#### Extracted records ####

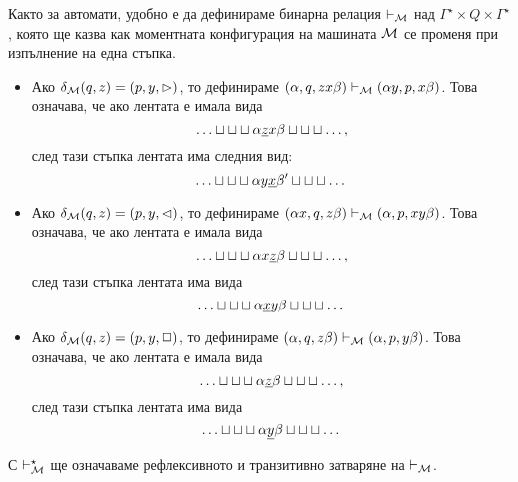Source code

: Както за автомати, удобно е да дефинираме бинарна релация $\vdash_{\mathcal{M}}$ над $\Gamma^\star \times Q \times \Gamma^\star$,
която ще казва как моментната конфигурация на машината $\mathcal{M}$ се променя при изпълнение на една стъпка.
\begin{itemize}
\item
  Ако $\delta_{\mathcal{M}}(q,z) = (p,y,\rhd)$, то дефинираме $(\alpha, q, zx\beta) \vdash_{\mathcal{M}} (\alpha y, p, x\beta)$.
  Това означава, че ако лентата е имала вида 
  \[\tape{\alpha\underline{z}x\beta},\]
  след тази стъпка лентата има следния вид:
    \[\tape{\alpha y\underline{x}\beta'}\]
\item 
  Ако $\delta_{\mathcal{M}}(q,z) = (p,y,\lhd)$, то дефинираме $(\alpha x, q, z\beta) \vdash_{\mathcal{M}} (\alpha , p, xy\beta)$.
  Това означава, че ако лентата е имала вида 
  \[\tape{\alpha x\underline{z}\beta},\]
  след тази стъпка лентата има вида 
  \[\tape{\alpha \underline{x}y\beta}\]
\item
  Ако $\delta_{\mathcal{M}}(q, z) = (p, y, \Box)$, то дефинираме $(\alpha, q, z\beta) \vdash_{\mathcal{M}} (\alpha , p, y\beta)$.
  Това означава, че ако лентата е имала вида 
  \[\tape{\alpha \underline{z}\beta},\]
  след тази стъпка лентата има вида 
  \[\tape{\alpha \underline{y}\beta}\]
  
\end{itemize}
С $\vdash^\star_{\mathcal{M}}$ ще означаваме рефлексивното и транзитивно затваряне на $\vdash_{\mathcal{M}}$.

####

Keeping the pictures out, output the records from above exactly and completely.

• [Exercise response]
Source code

: Както за автомати, удобно е да дефинираме бинарна релация $\vdash_{\mathcal{M}}$ над $\Gamma^\star \times Q \times \Gamma^\star$,
която ще казва как моментната конфигурация на машината $\mathcal{M}$ се променя при изпълнение на една стъпка.
\begin{itemize}
\item
  Ако $\delta_{\mathcal{M}}(q,z) = (p,y,\rhd)$, то дефинираме $(\alpha, q, zx\beta) \vdash_{\mathcal{M}} (\alpha y, p, x\beta)$.
  Това означава, че ако лентата е имала вида 
  \[\tape{\alpha\underline{z}x\beta},\]
  след тази стъпка лентата има следния вид:
    \[\tape{\alpha y\underline{x}\beta'}\]
\item 
  Ако $\delta_{\mathcal{M}}(q,z) = (p,y,\lhd)$, то дефинираме $(\alpha x, q, z\beta) \vdash_{\mathcal{M}} (\alpha , p, xy\beta)$.
  Това означава, че ако лентата е имала вида 
  \[\tape{\alpha x\underline{z}\beta},\]
  след тази стъпка лентата има вида 
  \[\tape{\alpha \underline{x}y\beta}\]
\item
  Ако $\delta_{\mathcal{M}}(q, z) = (p, y, \Box)$, то дефинираме $(\alpha, q, z\beta) \vdash_{\mathcal{M}} (\alpha , p, y\beta)$.
  Това означава, че ако лентата е имала вида 
  \[\tape{\alpha \underline{z}\beta},\]
  след тази стъпка лентата има вида 
  \[\tape{\alpha \underline{y}\beta}\]
  
\end{itemize}
С $\vdash^\star_{\mathcal{M}}$ ще означаваме рефлексивното и транзитивно затваряне на $\vdash_{\mathcal{M}}$.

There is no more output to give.